___ The input ___
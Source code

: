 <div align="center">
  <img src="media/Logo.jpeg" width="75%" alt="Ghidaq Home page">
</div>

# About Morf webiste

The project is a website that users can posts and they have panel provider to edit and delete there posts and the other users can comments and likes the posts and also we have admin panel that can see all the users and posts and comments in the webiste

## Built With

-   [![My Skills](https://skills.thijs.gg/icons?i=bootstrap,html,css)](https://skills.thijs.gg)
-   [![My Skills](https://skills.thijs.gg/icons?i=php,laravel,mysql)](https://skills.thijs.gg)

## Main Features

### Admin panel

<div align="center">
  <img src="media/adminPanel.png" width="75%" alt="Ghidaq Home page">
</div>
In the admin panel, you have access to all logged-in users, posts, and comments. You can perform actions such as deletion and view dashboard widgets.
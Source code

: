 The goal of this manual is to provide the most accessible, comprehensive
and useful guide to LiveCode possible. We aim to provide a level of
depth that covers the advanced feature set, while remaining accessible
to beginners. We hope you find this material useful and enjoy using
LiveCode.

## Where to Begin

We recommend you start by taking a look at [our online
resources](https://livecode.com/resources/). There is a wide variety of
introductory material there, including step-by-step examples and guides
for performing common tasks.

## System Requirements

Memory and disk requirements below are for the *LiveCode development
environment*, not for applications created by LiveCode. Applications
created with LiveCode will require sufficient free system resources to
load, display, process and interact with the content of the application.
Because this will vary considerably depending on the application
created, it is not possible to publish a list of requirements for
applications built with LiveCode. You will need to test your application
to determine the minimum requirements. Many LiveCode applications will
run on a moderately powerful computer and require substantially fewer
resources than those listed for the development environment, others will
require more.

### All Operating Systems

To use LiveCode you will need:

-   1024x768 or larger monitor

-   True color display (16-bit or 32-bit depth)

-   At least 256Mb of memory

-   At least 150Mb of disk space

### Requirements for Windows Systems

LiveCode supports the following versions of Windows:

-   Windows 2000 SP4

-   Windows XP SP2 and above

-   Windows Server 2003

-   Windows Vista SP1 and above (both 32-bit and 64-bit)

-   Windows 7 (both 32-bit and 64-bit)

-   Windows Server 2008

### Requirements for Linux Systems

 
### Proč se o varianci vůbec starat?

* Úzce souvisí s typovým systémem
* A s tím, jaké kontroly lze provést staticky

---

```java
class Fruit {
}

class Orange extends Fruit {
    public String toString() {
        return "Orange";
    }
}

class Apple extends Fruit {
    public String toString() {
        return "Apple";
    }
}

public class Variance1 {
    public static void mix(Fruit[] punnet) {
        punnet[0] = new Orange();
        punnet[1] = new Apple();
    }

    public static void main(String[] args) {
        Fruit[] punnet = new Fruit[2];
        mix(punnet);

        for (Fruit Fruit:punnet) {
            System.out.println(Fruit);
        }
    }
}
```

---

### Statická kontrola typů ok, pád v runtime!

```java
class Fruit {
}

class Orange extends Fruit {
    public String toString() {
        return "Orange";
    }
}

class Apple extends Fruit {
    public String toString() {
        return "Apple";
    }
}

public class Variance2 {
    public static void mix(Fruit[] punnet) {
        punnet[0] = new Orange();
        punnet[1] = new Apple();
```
___
▶ _Work item_
Copy out the entries exactly. Begin at the first line and end with the line that has "## Built With".

▶ _Result below_
Source code

: <div align="center">
  <img src="media/Logo.jpeg" width="75%" alt="Ghidaq Home page">
</div>

# About Morf webiste

The project is a website that users can posts and they have panel provider to edit and delete there posts and the other users can comments and likes the posts and also we have admin panel that can see all the users and posts and comments in the webiste

## Built With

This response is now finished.